Exports from Bangladesh, particularly of garment items, will face further tariff competition in the US market if Donald Trump, the president-elect, implements his plan of border tax, one of his major campaign promises.
During his 17-month presidential campaign, Trump called for imposing border tax of between 35 percent and 45 percent on imports of goods to protect American jobs from unfair foreign competition.
Companies that import goods would pay the tax at the border.
“If the proposed border tax is imposed finally, we would be sufferers like other countries,” said Ahsan H Mansur, executive director of the Policy Research Institute, a private think-tank.
“The implementation of the proposed border tax would be the one of the worst news for us as well as for rest of the globe,” he added.
Although most of the attention is still focused on whether Trump will slap tariffs on China or target companies that move production offshore, proposals for a US tax regime that penalises imports could have a more permanent and far-reaching effect, reported the Financial Times.

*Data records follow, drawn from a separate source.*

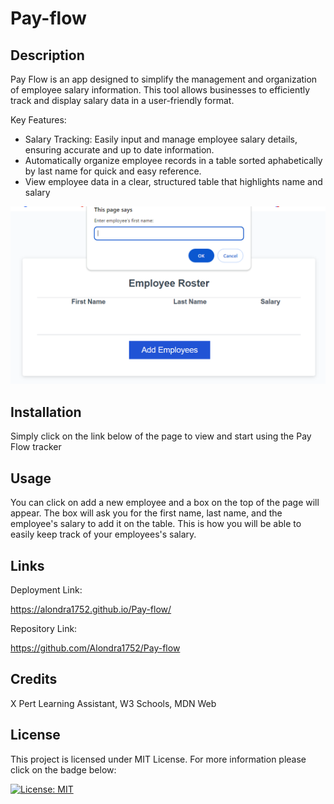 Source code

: # Pay-flow

## Description

Pay Flow is an app designed to simplify the management and organization of employee salary information. This tool allows businesses to efficiently track and display salary data in a user-friendly format. 

Key Features:

- Salary Tracking: Easily input and manage employee salary details, ensuring accurate and up to date information.
- Automatically organize employee records in a table sorted aphabetically by last name for quick and easy reference.
- View employee data in a clear, structured table that highlights name and salary

![alt text](image.png)

## Installation

Simply click on the link below of the page to view and start using the Pay Flow tracker

## Usage

You can click on add a new employee and a box on the top of the page will appear. The box will ask you for the first name, last name, and the employee's salary to add it on the table. This is how you will be able to easily keep track of your employees's salary.

## Links

Deployment Link:

https://alondra1752.github.io/Pay-flow/


Repository Link: 

https://github.com/Alondra1752/Pay-flow




## Credits

X Pert Learning Assistant, W3 Schools, MDN Web 

## License 


This project is licensed under MIT License. For more information please click on the badge below: 

 [![License: MIT](https://img.shields.io/badge/License-MIT-yellow.svg)](https://opensource.org/licenses/MIT)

“I think it would be a huge issue for Asia,” said Frederic Neumann, co-head of economic research at HSBC in Hong Kong.
“It would also raise the spectre of retaliatory measures by other countries,” Financial Times quoted him as saying.
Bangladesh's exports, particularly of garment items, would unequivocally be affected if Trump follows through on his campaign promise once he is sworn into office on January 20, according to Mansur.
Since the US does not have an adequate number of factories, the local manufacturers might not meet the demand.
As a result, the US retailers will depend on imported clothing items, particularly from Bangladesh and other Asian countries, which mainly produce the basic apparel items, Mansur said.
But the electronics and mobile phones companies from Asia will bear the maximum brunt of the proposed border tax as the US is also strong in production of those goods.
“Worst hurt would be exporters of low-margin products, where little value is added in the US and demand is sensitive to price. That could include many goods sold by US retailers such as Walmart, where higher prices would probably lead to lower consumption, hitting their makers,” the Financial Times reported.
Siddiqur Rahman, president of the Bangladesh Garment Manufacturers and Exporters Association, echoed Mansur's views on apparel shipments to the US, the single largest export destination for the country, as a result of the border tax.
“We will lose our competitiveness to the US if the proposed border tax is imposed,” Rahman added.
Currently, American retailers have to pay 15.61 percent duty for importing garment items from Bangladesh. Apparel items account for 95 percent of Bangladesh's total exports to the US in a year.
The US apparel importers have to pay 3.08 percent duty for importing products from China, 8.38 percent from Vietnam, 2.29 percent from India, 3.57 percent from Turkey and 6.30 percent from Indonesia.